Class 8 Lab 2 ‐ Mirai Botnet Research - Justin-Boyd/CIT-Class GitHub Wiki
What is Mirai?
Answer
Mirai is malware that targets devices running the Linux OS, such as personal routers and IP cameras, and turns them into bots.
Who was the first to identify the malware?
Answer
A White Hat malware research group called MalwareMustDie
What kind of attack was it?
Answer
Multiple Distributed Denial of Service attack.
When did the attack take place?
Answer
October 21, 2016
Who was the target?
Answer
Dyn, a major DNS provider responsible for the DNS of Netflix, Reddit, GitHub, Twitter, Airbnb, and others.
How does Mirai work?
Answer
Mirai scans the web for IPs of IoT devices and uses default credentials from a list of 60 common devices. If it successfully connects, it infects the devices and turns them into bots that perform the same steps. The malware does not interrupt the device's functionality, except for causing increased bandwidth usage.

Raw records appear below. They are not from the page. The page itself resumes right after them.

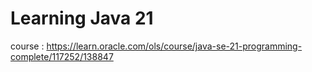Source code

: # Learning Java 21
course : https://learn.oracle.com/ols/course/java-se-21-programming-complete/117252/138847
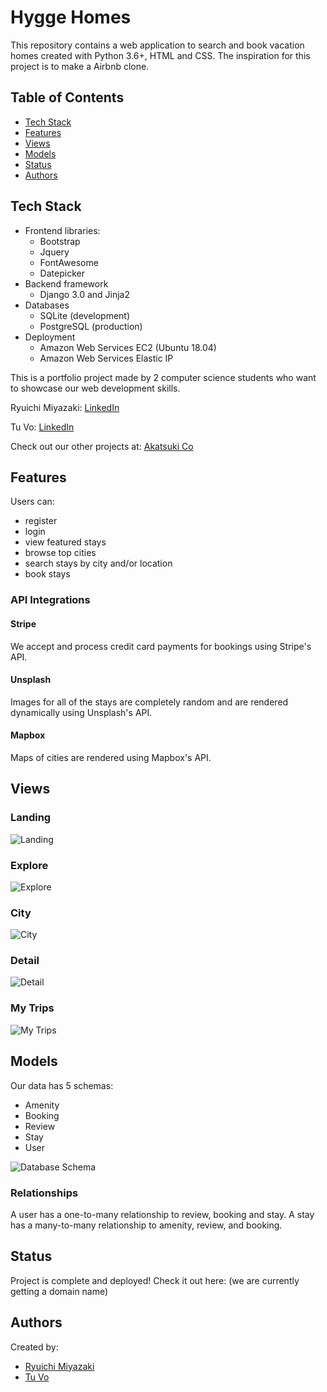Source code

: # Hygge Homes

This repository contains a web application to search and book vacation homes created with Python 3.6+, HTML and CSS. The inspiration for this project is to make a Airbnb clone.

## Table of Contents

- [Tech Stack](#tech-stack)
- [Features](#features)
- [Views](#views)
- [Models](#models)
- [Status](#status)
- [Authors](#authors)

## Tech Stack
- Frontend libraries:
  - Bootstrap
  - Jquery
  - FontAwesome
  - Datepicker
- Backend framework
  - Django 3.0 and Jinja2
- Databases
  - SQLite (development)
  - PostgreSQL (production)
- Deployment
  - Amazon Web Services EC2 (Ubuntu 18.04)
  - Amazon Web Services Elastic IP

This is a portfolio project made by 2 computer science students who want to showcase our web development skills.

Ryuichi Miyazaki: [LinkedIn](https://www.linkedin.com/in/rmiyazaki/)

Tu Vo: [LinkedIn](https://www.linkedin.com/in/tu-vo/)

Check out our other projects at: [Akatsuki Co](https://github.com/akatsuki-co)


## Features

Users can:

- register
- login
- view featured stays
- browse top cities
- search stays by city and/or location
- book stays

### API Integrations

#### Stripe

We accept and process credit card payments for bookings using Stripe's API.

#### Unsplash

Images for all of the stays are completely random and are rendered dynamically using Unsplash's API.

#### Mapbox

Maps of cities are rendered using Mapbox's API.

## Views

### Landing

![Landing](./static_files/img/homepage.png)

### Explore

![Explore](./static_files/img/explore.png)

### City

![City](./static_files/img/city.png)

### Detail

![Detail](./static_files/img/detail.png)

### My Trips

![My Trips](./static_files/img/mytrips.png)

## Models

Our data has 5 schemas:

- Amenity
- Booking
- Review
- Stay
- User

![Database Schema](./static_files/img/database_schema.png)

### Relationships

A user has a one-to-many relationship to review, booking and stay.
A stay has a many-to-many relationship to amenity, review, and booking.

## Status

Project is complete and deployed!
Check it out here: (we are currently getting a domain name)

## Authors

Created by:

- [Ryuichi Miyazaki](https://github.com/rmiyazaki6499)
- [Tu Vo](https://github.com/tuvo1106)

How can the Mirai malware be mitigated?
Answer
The Mirai malware exploited the public’s naivity and worked through default credentials used in IoT devices. Therefore, mitigation could have been as simple as changing the default credentials of devices with management interfaces that could connect to the network.
Are there any mutations or variations of Mirai?
Answer
Satori exploited a zero-day in Huawei routers.
Okiru targeted ARC processors.
Masuta/PureMasute used a D-Link router to achive RCA on IoT devices.
OMG turned IoT devices into proxy servers.
Wicked targeted Netgear routers and closed circuit camera DVRs.
And there were many more such cases.